The facts of his life as told by Carlo Pellegrini (1839-1889) are hard to establish such was the exaggerating nature of the famed Vanity Fair caricaturist’s character. We do know he was born in Capua, Southern Italy, then part of the Kingdom of the Two Sicilies and that his father was a wealthy landowner. Whether his mother was descended from the Medici dynasty is open to question.
Pellegrini’s eye as a caricaturist was honed on Neapolitan society who he would sketch as a child with good-humoured mockery; modelling his work on the artist Honoré Daumier.

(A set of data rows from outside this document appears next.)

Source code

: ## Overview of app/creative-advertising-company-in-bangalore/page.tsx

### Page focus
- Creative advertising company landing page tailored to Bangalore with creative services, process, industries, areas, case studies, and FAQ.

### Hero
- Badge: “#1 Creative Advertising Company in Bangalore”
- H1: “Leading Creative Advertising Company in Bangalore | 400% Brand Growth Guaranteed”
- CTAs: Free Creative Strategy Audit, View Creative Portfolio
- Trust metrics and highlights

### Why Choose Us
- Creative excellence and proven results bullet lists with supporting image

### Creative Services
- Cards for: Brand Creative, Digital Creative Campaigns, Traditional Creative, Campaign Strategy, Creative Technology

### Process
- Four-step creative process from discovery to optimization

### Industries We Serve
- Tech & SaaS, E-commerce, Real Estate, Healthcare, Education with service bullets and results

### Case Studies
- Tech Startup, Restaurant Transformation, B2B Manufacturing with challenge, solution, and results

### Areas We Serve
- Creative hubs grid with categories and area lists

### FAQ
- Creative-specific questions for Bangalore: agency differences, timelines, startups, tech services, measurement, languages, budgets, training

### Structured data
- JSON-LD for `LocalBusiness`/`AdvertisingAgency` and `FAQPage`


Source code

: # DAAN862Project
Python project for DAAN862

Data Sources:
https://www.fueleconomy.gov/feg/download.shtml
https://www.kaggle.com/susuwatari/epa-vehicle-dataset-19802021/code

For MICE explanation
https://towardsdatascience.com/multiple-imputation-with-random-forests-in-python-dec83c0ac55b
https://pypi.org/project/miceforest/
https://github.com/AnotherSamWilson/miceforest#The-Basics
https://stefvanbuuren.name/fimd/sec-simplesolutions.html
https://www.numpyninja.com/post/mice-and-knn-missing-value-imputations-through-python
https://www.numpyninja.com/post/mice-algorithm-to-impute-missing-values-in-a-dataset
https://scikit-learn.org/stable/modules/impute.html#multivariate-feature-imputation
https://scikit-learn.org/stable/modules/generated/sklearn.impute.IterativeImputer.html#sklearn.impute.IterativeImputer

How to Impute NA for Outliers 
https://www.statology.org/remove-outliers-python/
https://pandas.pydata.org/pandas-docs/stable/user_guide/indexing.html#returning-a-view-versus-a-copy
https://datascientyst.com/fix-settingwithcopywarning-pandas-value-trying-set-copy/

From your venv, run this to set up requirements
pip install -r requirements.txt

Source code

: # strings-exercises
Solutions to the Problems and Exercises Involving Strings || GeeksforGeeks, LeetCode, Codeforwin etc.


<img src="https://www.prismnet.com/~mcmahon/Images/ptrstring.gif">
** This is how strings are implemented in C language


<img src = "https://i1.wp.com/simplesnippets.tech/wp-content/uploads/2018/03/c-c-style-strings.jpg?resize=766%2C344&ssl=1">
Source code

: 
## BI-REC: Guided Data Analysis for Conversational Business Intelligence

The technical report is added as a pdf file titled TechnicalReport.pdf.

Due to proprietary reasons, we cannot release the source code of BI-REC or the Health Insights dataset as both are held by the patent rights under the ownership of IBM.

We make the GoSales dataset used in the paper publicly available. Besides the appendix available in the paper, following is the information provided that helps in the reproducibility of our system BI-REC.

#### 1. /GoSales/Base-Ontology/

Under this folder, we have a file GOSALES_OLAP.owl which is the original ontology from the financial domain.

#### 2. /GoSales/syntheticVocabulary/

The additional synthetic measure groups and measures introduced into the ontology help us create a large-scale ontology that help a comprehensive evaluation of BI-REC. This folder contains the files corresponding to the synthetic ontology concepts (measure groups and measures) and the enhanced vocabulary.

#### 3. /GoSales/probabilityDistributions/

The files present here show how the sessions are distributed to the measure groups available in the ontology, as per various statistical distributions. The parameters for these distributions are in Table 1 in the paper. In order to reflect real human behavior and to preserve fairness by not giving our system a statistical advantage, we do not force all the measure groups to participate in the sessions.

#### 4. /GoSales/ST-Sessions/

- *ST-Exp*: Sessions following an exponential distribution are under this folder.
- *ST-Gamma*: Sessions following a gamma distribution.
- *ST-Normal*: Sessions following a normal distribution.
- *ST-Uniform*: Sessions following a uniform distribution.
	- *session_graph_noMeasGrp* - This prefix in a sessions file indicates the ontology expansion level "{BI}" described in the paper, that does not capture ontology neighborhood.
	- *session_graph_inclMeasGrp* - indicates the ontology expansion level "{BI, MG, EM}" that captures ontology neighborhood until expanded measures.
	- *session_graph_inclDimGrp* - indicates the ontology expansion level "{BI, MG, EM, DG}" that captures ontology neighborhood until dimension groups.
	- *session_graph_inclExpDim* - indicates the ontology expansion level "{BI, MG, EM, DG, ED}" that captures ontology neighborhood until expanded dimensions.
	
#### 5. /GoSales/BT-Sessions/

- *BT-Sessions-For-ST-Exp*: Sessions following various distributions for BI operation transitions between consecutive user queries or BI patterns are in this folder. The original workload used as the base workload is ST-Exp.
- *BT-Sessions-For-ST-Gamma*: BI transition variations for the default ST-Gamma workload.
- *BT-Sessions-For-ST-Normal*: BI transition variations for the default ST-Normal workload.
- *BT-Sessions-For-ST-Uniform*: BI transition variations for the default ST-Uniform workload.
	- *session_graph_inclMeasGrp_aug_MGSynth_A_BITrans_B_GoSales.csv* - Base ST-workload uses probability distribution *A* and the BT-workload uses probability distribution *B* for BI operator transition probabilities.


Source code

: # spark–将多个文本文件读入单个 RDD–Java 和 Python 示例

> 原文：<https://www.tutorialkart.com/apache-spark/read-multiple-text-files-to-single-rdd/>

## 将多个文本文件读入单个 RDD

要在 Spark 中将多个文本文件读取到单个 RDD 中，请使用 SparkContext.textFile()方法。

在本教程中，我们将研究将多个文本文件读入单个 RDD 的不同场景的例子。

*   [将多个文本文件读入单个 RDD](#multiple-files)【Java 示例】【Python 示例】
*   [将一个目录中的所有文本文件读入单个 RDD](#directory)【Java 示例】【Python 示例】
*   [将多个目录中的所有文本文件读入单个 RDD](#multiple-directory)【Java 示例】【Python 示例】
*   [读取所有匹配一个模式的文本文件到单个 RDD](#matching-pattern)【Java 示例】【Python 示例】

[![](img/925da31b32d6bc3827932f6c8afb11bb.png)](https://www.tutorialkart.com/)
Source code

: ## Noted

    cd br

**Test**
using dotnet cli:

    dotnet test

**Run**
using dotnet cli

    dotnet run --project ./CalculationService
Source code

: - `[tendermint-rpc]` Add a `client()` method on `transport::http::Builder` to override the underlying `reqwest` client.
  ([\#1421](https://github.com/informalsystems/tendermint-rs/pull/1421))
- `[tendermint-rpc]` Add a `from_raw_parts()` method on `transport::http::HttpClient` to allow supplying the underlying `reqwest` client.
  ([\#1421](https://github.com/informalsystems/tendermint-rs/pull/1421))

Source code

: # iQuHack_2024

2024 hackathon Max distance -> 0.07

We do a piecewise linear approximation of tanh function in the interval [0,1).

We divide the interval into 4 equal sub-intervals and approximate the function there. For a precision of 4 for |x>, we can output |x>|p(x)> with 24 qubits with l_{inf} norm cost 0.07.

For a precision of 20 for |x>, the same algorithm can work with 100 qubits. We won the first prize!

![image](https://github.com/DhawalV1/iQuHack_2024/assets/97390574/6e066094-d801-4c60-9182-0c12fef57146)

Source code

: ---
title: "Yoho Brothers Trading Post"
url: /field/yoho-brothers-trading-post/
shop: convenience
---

It was Pellegrini who told London society that he had fought for Italian Independence with Garibaldi but contemporary descriptions of him make this claim seem unlikely.
According to the National Portrait Gallery biography of Pellegrini, ‘In person, he was little and stout and extremely fastidious. He always wore white spats and their whiteness was ever immaculate, for he rode everywhere. His boots, too, were the acme of perfection and his nails were as long and pointed as those of a Mandarin’.
Though Pellegrini said he arrived in London penniless in 1864 and slept under Waterloo Bridge this seems like a tall tale. A tramp would not have gained entry into the charmed circle of the Prince of Wales and become the Marlborough House set’s court jester. Nor would a vagrant have met Vanity Fair owner Thomas Bowles and been engaged to sketch the satirical London magazine’s first in a series of ‘eminent gentlemen of the day’ cartoons: Benjamin Disraeli.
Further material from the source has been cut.